Start of Block

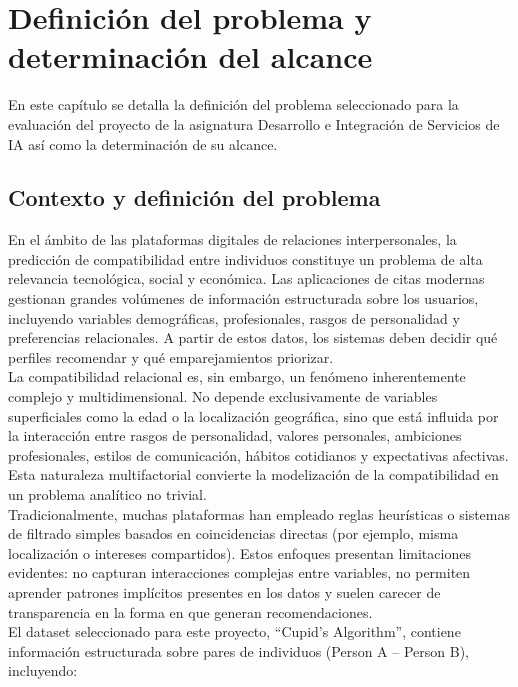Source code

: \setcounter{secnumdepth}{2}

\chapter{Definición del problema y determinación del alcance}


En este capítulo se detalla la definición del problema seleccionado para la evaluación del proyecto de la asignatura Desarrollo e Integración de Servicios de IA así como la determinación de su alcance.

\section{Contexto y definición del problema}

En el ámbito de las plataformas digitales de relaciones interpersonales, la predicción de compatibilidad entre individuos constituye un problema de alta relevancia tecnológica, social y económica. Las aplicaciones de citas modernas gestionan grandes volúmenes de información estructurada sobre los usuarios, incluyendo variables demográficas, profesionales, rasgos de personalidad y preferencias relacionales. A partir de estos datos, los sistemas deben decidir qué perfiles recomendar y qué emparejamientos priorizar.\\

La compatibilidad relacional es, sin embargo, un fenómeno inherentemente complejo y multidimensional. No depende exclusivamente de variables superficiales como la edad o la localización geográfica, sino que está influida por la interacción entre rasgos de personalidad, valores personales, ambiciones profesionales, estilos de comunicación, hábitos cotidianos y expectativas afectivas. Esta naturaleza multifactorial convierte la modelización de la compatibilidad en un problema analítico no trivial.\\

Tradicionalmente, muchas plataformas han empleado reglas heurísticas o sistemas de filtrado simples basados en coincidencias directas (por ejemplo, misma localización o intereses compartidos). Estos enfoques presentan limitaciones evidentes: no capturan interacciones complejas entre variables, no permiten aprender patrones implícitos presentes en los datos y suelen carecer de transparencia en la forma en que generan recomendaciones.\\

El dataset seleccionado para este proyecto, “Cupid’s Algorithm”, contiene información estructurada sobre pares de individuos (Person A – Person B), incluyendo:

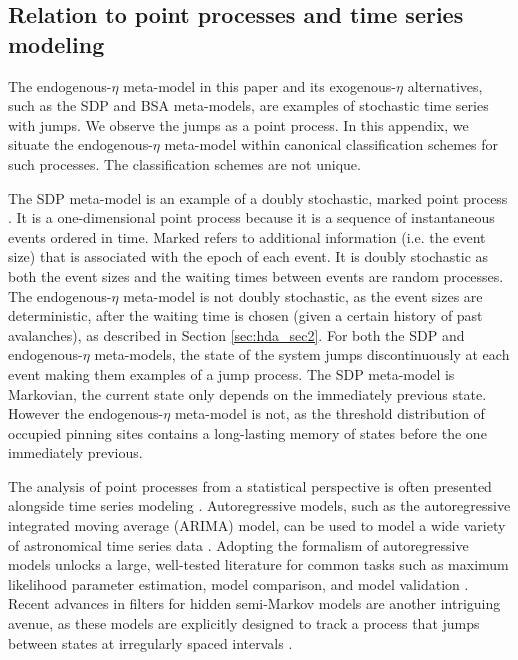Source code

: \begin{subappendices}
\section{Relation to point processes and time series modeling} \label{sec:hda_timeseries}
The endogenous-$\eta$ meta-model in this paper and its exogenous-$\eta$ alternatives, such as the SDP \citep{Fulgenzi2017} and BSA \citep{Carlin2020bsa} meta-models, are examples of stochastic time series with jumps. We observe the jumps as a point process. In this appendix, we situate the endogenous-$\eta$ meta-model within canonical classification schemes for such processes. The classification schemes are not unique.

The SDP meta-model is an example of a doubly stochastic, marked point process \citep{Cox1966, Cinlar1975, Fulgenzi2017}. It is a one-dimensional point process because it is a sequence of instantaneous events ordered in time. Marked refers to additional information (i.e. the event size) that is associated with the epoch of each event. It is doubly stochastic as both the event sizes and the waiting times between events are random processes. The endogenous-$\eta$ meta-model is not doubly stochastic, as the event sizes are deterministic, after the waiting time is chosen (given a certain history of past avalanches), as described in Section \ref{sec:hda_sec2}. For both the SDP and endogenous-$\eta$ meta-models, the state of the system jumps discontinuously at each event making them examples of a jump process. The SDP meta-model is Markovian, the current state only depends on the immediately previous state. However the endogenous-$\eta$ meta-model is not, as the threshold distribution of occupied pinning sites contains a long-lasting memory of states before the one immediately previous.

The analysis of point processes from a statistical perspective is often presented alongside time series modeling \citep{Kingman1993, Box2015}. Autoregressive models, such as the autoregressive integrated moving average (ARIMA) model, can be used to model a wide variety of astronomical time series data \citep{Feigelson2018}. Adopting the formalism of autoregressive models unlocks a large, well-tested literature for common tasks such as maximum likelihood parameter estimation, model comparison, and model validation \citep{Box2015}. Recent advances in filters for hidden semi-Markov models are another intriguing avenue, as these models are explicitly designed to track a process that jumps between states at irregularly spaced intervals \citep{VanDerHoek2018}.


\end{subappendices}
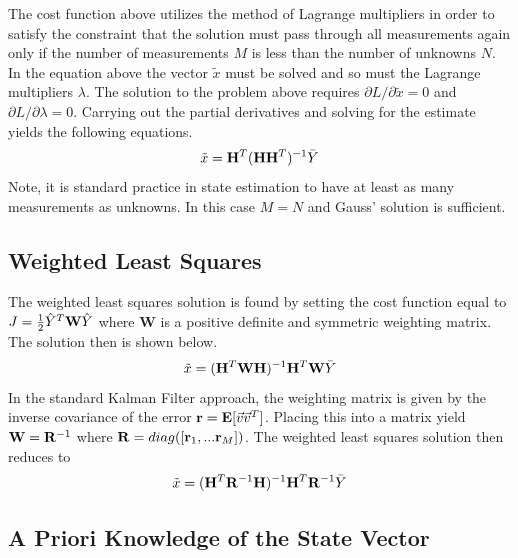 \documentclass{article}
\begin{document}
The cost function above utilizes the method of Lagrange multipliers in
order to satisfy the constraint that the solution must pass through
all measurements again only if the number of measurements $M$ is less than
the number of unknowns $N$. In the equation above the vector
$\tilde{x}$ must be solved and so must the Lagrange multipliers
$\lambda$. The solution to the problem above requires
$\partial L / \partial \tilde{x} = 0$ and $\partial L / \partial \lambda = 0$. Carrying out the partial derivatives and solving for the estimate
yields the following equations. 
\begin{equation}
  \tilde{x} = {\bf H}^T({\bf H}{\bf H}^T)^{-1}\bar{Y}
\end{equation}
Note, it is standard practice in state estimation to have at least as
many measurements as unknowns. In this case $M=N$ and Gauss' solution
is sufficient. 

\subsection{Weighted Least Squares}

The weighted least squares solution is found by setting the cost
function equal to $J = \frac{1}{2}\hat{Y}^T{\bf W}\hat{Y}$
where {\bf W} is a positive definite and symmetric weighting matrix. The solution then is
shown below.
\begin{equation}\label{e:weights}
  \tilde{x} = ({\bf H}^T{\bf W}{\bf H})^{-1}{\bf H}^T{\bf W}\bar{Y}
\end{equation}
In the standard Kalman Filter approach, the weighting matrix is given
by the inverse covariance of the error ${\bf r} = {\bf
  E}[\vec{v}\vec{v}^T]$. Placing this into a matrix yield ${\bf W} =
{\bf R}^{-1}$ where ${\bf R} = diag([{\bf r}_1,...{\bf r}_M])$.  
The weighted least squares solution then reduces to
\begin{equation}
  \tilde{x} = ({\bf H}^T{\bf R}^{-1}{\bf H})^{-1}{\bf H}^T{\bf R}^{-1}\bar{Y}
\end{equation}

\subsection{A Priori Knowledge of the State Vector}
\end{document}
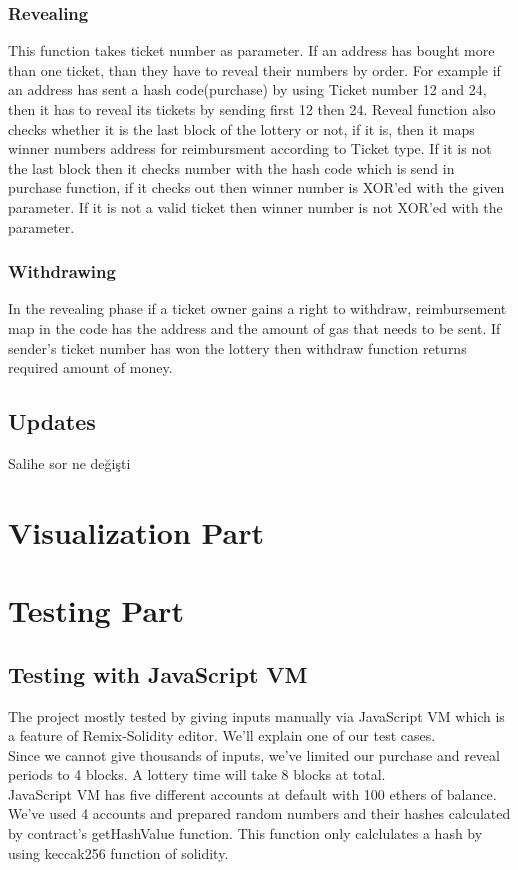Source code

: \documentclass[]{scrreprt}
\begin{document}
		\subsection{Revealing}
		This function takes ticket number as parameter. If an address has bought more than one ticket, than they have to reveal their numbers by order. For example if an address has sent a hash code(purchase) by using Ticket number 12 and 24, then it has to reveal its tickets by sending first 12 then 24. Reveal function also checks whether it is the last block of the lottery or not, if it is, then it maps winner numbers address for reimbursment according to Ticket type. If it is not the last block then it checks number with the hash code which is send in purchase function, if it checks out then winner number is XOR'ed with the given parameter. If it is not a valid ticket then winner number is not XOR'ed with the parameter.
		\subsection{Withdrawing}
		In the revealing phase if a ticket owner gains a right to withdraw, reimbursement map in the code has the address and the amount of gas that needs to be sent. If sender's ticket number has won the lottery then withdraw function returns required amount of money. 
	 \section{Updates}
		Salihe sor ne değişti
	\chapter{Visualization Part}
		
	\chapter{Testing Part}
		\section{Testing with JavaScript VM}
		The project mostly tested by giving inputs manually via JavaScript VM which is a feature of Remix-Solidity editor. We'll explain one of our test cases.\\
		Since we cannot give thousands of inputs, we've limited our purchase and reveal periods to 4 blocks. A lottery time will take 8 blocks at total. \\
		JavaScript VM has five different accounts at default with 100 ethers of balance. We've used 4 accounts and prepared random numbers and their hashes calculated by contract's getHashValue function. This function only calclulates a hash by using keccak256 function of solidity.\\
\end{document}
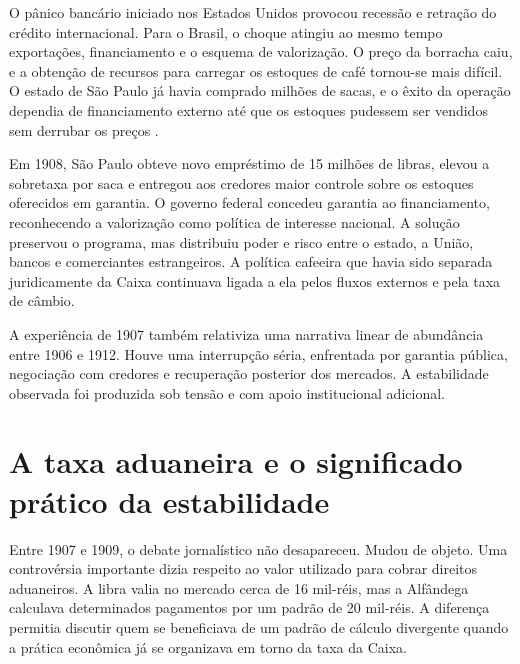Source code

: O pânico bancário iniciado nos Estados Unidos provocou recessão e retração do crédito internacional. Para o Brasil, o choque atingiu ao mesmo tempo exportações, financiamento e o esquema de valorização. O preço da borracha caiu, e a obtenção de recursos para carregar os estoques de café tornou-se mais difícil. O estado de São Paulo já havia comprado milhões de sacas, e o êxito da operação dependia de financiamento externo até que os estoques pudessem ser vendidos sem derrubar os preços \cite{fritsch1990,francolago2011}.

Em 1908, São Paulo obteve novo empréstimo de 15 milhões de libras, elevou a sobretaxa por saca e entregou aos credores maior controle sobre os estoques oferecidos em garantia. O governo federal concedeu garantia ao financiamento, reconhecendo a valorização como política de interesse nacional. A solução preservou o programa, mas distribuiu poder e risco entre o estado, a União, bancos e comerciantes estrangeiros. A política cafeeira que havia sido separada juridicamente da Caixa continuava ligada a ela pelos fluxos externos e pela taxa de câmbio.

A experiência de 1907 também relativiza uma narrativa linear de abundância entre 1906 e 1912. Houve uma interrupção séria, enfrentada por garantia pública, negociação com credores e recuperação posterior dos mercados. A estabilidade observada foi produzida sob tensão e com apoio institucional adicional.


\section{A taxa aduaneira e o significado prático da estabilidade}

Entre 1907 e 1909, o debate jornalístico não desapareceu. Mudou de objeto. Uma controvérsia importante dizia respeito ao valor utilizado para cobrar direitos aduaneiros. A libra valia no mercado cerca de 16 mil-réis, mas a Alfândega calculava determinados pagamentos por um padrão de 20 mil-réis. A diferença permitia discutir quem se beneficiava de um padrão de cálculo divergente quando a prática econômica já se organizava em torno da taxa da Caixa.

End of Block

● **TASK ITEM**: Only lines with the word "tilde" go in the answer. Take them all from the entries above.

● **TASK SOLUTION**:
$\tilde{x}$ must be solved and so must the Lagrange multipliers
$\partial L / \partial \tilde{x} = 0$ and $\partial L / \partial \lambda = 0$. Carrying out the partial derivatives and solving for the estimate
  \tilde{x} = {\bf H}^T({\bf H}{\bf H}^T)^{-1}\bar{Y}
  \tilde{x} = ({\bf H}^T{\bf W}{\bf H})^{-1}{\bf H}^T{\bf W}\bar{Y}
  \tilde{x} = ({\bf H}^T{\bf R}^{-1}{\bf H})^{-1}{\bf H}^T{\bf R}^{-1}\bar{Y}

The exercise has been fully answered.